Friday, September 11, 2015

FORGOTTEN FOES : BARON TYME

She-Bat, I-Bat and You-Bat...

No relation to Admiral Basil, Big Chief Oregano or Emperor Sweet Red Chili.

Probably, when Man-Bat first earned what appeared to have been earmarked as an ongoing series, there hadn't been given a lot of thought as to how to give the guy a villain in the first place. After all, Man-Bat was basically a villain to begin with, albeit a sympathetic one.

Scientist Kirk Langstrom invented a patented energy drink called Bat-Juice which turned him into a bat, and later his wife got bit by three bats in a row, which is exactly how you turn into a bat. Those origins are 100% accurate and I see no reason for anyone to pop up in comments and pretend to correct me on the "actual" origins of Man-Bat and his wife Sheila MacMurphy-Bat (She chose to hyphenate her name after marriage). PS Wikipedia is wrong too don't even bother checking it.

But still, if you're gonna give a guy a chance at being a superhero, he'll need a villain. This is how Man-Bat scored the affections of Baron Tyme, a guy whose name makes him sound like some kind of Otter Pop for herbs. Whatever the case, it's not like Baron Tyme had to make TOO big a splash in Man-Bat's first issue (Man-Bat No.1 Dec-Jan 1975/1976, "Beware the Eyes of Baron Tyme") because his followup was only gonna be the Ten-Eyed Man.

Well, for one thing, it's linear...
Tyme is, in fact, history professor Clement Tyme, a man obsessed with the secrets of the universe and the power thereof in all of its forms. Despite this, his costume has muppets as boot cuffs and a child's drawing of a jack o'lantern on the chest. Apparently the universe has many secrets, no small number of which are hell of tacky.

From the safety of his all-powerful Star Chamber, Baron Tyme arranges to hypnotize Man-Bat's wife Francine ("She-Bat," a name you may recall from the popular Cyndi Lauper song) and use her as a murder weapon against his former fellow academics. They say the academic world is cutthroat, but I never thought the History Department would start employing anthropomorphic murder bats. Call me naive.

The murders are all part of a deal which Tyme has arranged with a powerful demon lord; human sacrifices in exchange for power! Unfortunately, so far, all the power Baron Tyme has managed to accrue resides entirely in his Star Chamber. Admittedly, it's given him the power to make the walls of the Chamber come alive and murder people, but that's only useful if you can convince your enemies to step inside your spooky-ooky demonic summoning chamber in the first place.
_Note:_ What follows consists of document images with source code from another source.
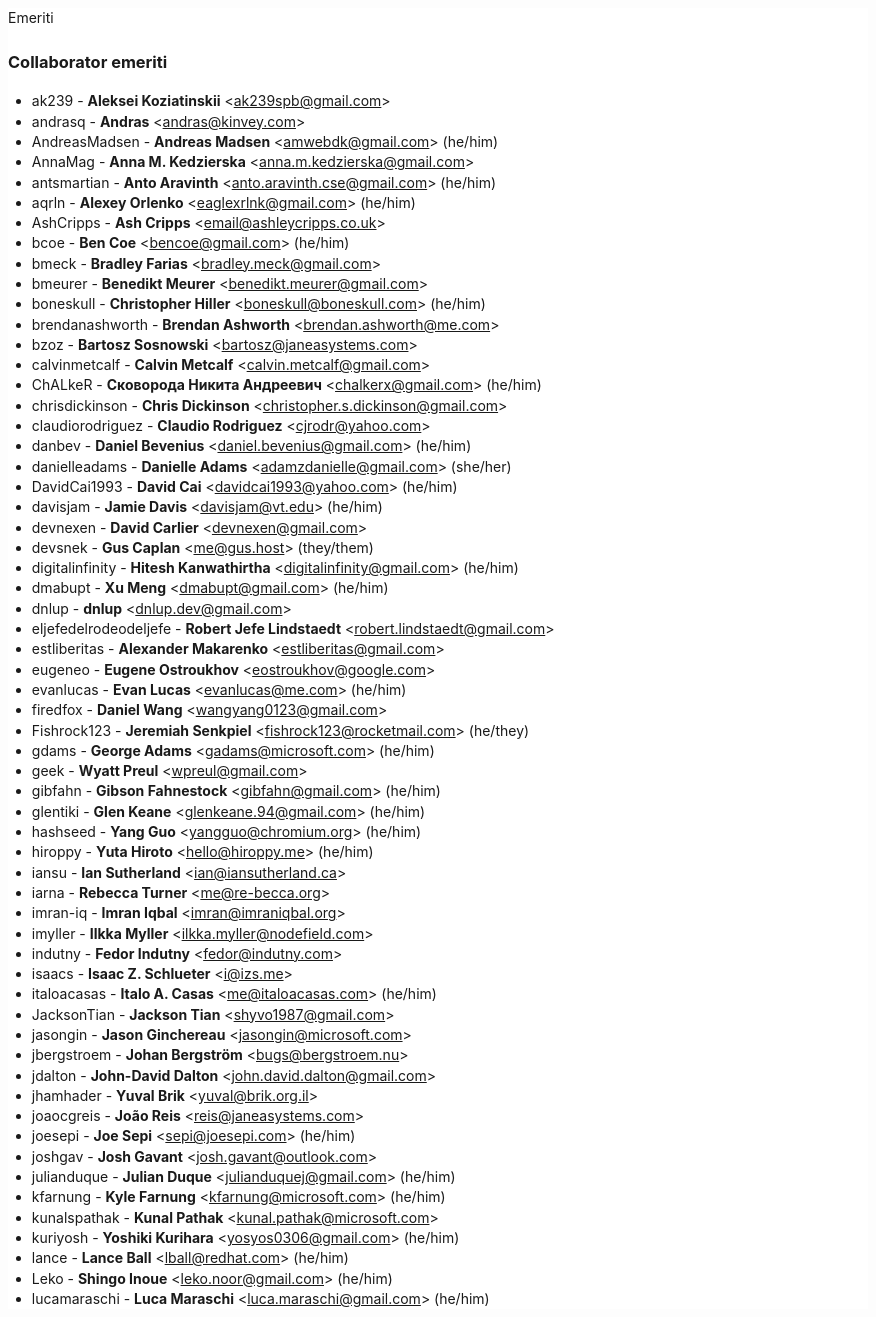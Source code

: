 Emeriti

### Collaborator emeriti

-   ak239 - **Aleksei Koziatinskii** <ak239spb@gmail.com\>
-   andrasq - **Andras** <andras@kinvey.com\>
-   AndreasMadsen - **Andreas Madsen** <amwebdk@gmail.com\> (he/him)
-   AnnaMag - **Anna M. Kedzierska** <anna.m.kedzierska@gmail.com\>
-   antsmartian - **Anto Aravinth** <anto.aravinth.cse@gmail.com\> (he/him)
-   aqrln - **Alexey Orlenko** <eaglexrlnk@gmail.com\> (he/him)
-   AshCripps - **Ash Cripps** <email@ashleycripps.co.uk\>
-   bcoe - **Ben Coe** <bencoe@gmail.com\> (he/him)
-   bmeck - **Bradley Farias** <bradley.meck@gmail.com\>
-   bmeurer - **Benedikt Meurer** <benedikt.meurer@gmail.com\>
-   boneskull - **Christopher Hiller** <boneskull@boneskull.com\> (he/him)
-   brendanashworth - **Brendan Ashworth** <brendan.ashworth@me.com\>
-   bzoz - **Bartosz Sosnowski** <bartosz@janeasystems.com\>
-   calvinmetcalf - **Calvin Metcalf** <calvin.metcalf@gmail.com\>
-   ChALkeR - **Сковорода Никита Андреевич** <chalkerx@gmail.com\> (he/him)
-   chrisdickinson - **Chris Dickinson** <christopher.s.dickinson@gmail.com\>
-   claudiorodriguez - **Claudio Rodriguez** <cjrodr@yahoo.com\>
-   danbev - **Daniel Bevenius** <daniel.bevenius@gmail.com\> (he/him)
-   danielleadams - **Danielle Adams** <adamzdanielle@gmail.com\> (she/her)
-   DavidCai1993 - **David Cai** <davidcai1993@yahoo.com\> (he/him)
-   davisjam - **Jamie Davis** <davisjam@vt.edu\> (he/him)
-   devnexen - **David Carlier** <devnexen@gmail.com\>
-   devsnek - **Gus Caplan** <me@gus.host\> (they/them)
-   digitalinfinity - **Hitesh Kanwathirtha** <digitalinfinity@gmail.com\> (he/him)
-   dmabupt - **Xu Meng** <dmabupt@gmail.com\> (he/him)
-   dnlup - **dnlup** <dnlup.dev@gmail.com\>
-   eljefedelrodeodeljefe - **Robert Jefe Lindstaedt** <robert.lindstaedt@gmail.com\>
-   estliberitas - **Alexander Makarenko** <estliberitas@gmail.com\>
-   eugeneo - **Eugene Ostroukhov** <eostroukhov@google.com\>
-   evanlucas - **Evan Lucas** <evanlucas@me.com\> (he/him)
-   firedfox - **Daniel Wang** <wangyang0123@gmail.com\>
-   Fishrock123 - **Jeremiah Senkpiel** <fishrock123@rocketmail.com\> (he/they)
-   gdams - **George Adams** <gadams@microsoft.com\> (he/him)
-   geek - **Wyatt Preul** <wpreul@gmail.com\>
-   gibfahn - **Gibson Fahnestock** <gibfahn@gmail.com\> (he/him)
-   glentiki - **Glen Keane** <glenkeane.94@gmail.com\> (he/him)
-   hashseed - **Yang Guo** <yangguo@chromium.org\> (he/him)
-   hiroppy - **Yuta Hiroto** <hello@hiroppy.me\> (he/him)
-   iansu - **Ian Sutherland** <ian@iansutherland.ca\>
-   iarna - **Rebecca Turner** <me@re-becca.org\>
-   imran-iq - **Imran Iqbal** <imran@imraniqbal.org\>
-   imyller - **Ilkka Myller** <ilkka.myller@nodefield.com\>
-   indutny - **Fedor Indutny** <fedor@indutny.com\>
-   isaacs - **Isaac Z. Schlueter** <i@izs.me\>
-   italoacasas - **Italo A. Casas** <me@italoacasas.com\> (he/him)
-   JacksonTian - **Jackson Tian** <shyvo1987@gmail.com\>
-   jasongin - **Jason Ginchereau** <jasongin@microsoft.com\>
-   jbergstroem - **Johan Bergström** <bugs@bergstroem.nu\>
-   jdalton - **John-David Dalton** <john.david.dalton@gmail.com\>
-   jhamhader - **Yuval Brik** <yuval@brik.org.il\>
-   joaocgreis - **João Reis** <reis@janeasystems.com\>
-   joesepi - **Joe Sepi** <sepi@joesepi.com\> (he/him)
-   joshgav - **Josh Gavant** <josh.gavant@outlook.com\>
-   julianduque - **Julian Duque** <julianduquej@gmail.com\> (he/him)
-   kfarnung - **Kyle Farnung** <kfarnung@microsoft.com\> (he/him)
-   kunalspathak - **Kunal Pathak** <kunal.pathak@microsoft.com\>
-   kuriyosh - **Yoshiki Kurihara** <yosyos0306@gmail.com\> (he/him)
-   lance - **Lance Ball** <lball@redhat.com\> (he/him)
-   Leko - **Shingo Inoue** <leko.noor@gmail.com\> (he/him)
-   lucamaraschi - **Luca Maraschi** <luca.maraschi@gmail.com\> (he/him)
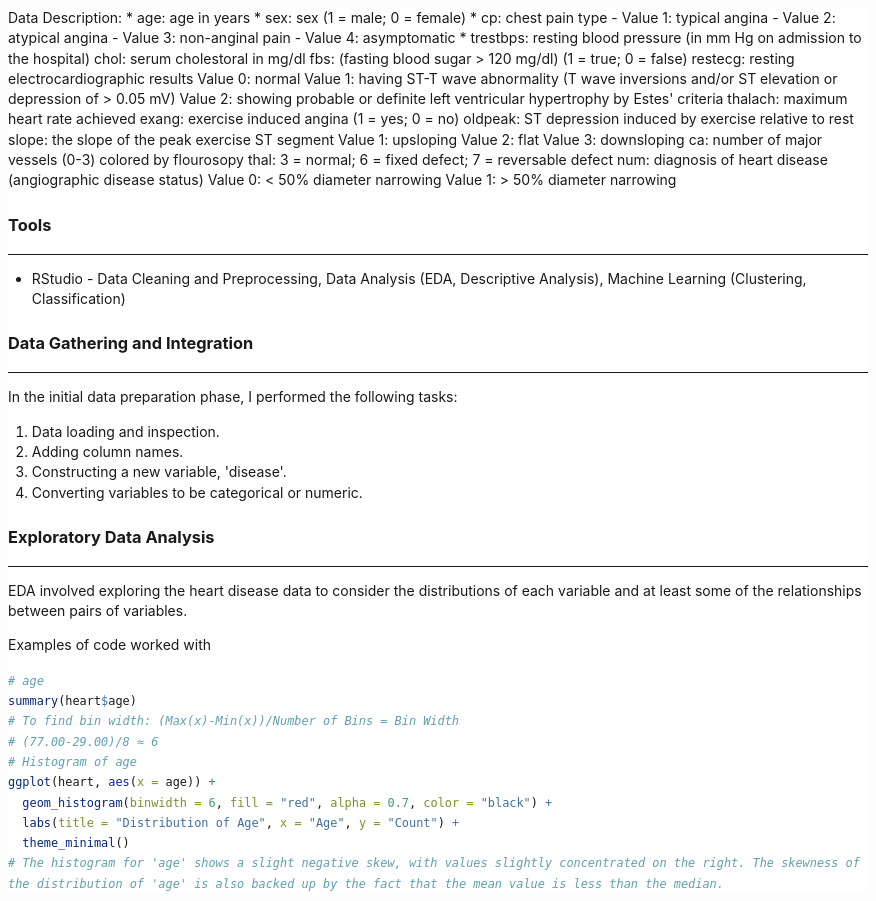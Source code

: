 Data Description:
	* age: age in years
	* sex: sex (1 = male; 0 = female)
	* cp: chest pain type
        	- Value 1: typical angina
        	- Value 2: atypical angina
        	- Value 3: non-anginal pain
        	- Value 4: asymptomatic
	* trestbps: resting blood pressure (in mm Hg on admission to the hospital)
	chol: serum cholestoral in mg/dl
	fbs: (fasting blood sugar > 120 mg/dl)  (1 = true; 0 = false)
	restecg: resting electrocardiographic results
        	Value 0: normal
        	Value 1: having ST-T wave abnormality (T wave inversions and/or ST elevation or depression of > 0.05 mV)
		Value 2: showing probable or definite left ventricular hypertrophy by Estes' criteria
	thalach: maximum heart rate achieved
	exang: exercise induced angina (1 = yes; 0 = no)
	oldpeak: ST depression induced by exercise relative to rest
	slope: the slope of the peak exercise ST segment
        	Value 1: upsloping
        	Value 2: flat
        	Value 3: downsloping
	ca: number of major vessels (0-3) colored by flourosopy
	thal: 3 = normal; 6 = fixed defect; 7 = reversable defect
	num: diagnosis of heart disease (angiographic disease status)
        	Value 0: < 50% diameter narrowing
        	Value 1: > 50% diameter narrowing

### Tools
---
- RStudio - Data Cleaning and Preprocessing, Data Analysis (EDA, Descriptive Analysis), Machine Learning (Clustering, Classification)

### Data Gathering and Integration
---
In the initial data preparation phase, I performed the following tasks:
1. Data loading and inspection.
2. Adding column names.
3. Constructing a new variable, 'disease'.
4. Converting variables to be categorical or numeric.

### Exploratory Data Analysis
---
EDA involved exploring the heart disease data to consider the distributions of each variable and at least some of the relationships between pairs of variables.

Examples of code worked with

```R
# age
summary(heart$age)
# To find bin width: (Max(x)-Min(x))/Number of Bins = Bin Width
# (77.00-29.00)/8 ≈ 6
# Histogram of age
ggplot(heart, aes(x = age)) + 
  geom_histogram(binwidth = 6, fill = "red", alpha = 0.7, color = "black") +
  labs(title = "Distribution of Age", x = "Age", y = "Count") +
  theme_minimal()
# The histogram for 'age' shows a slight negative skew, with values slightly concentrated on the right. The skewness of the distribution of 'age' is also backed up by the fact that the mean value is less than the median.

```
This is why Tyme must rely on outside contractors to do his murders, and although he chose possibly the least-known and most ludicrous character in the DC Universe to do the deed, he didn't count on her slightly better-known and equally ludicrous husband to come along and foil his plans.

In the end, Baron Tyme dies inside a fireball within his own Star Chamber, which I bet is irony, if I looked it up. This leaves Man-Bat free to fight the Ten-Eyed Man or, as we all know it, The Greatest Battle In The History of Comics. People are still talking about it today!

"Please be seated, your server will be right with you."

3 comments:

Johnie Long Torso said...

Is that a moustache on Baron Tyme in the last panel? He clearly doesn't have one in the first panel. Was his plot against his academic enemies so long and involved that he had time to grow one? Also, too I want me a "SKREEEK?" t-shirt. Someone needs to get to work on that.

BillyWitchDoctor said...

"Is that a moustache on Baron Tyme in the last panel?"

Nah, that's just Ditko being Ditko, drawing madmen's faces in distorted, masklike grimaces.

Man, I can't even remember the ending of this thing. I was lured in by a Jim Aparo cover and a guest-appearance by Batman, only to find Ditko slapdashing the interior art (it's no coincidence that the Baron and his jazz-hands look like a half-assed knock-off of Doctor Strange) and Batman showing up to have the inevitable fight then save Francine before being told to f**k off by Langstrom. Which Batman does.

I remember the second issue though, oh, yes I do. Primarily for the cringeworthy two-panel cameo by the cab driver, who is A Black Man and therefore talks The Jive, but also because The Ten-Eyed Man gets a ridiculous supervillain costume straight out of an Atlas Comics "third issue change-up" and is dispatched in the most preposterous manner imaginable this side of the climax of Con Air.

Unknown said...

Baron Tyme later showed up in Detective Comics #482 - 485 fighting The Demon (because the Demon is such a natural detective.)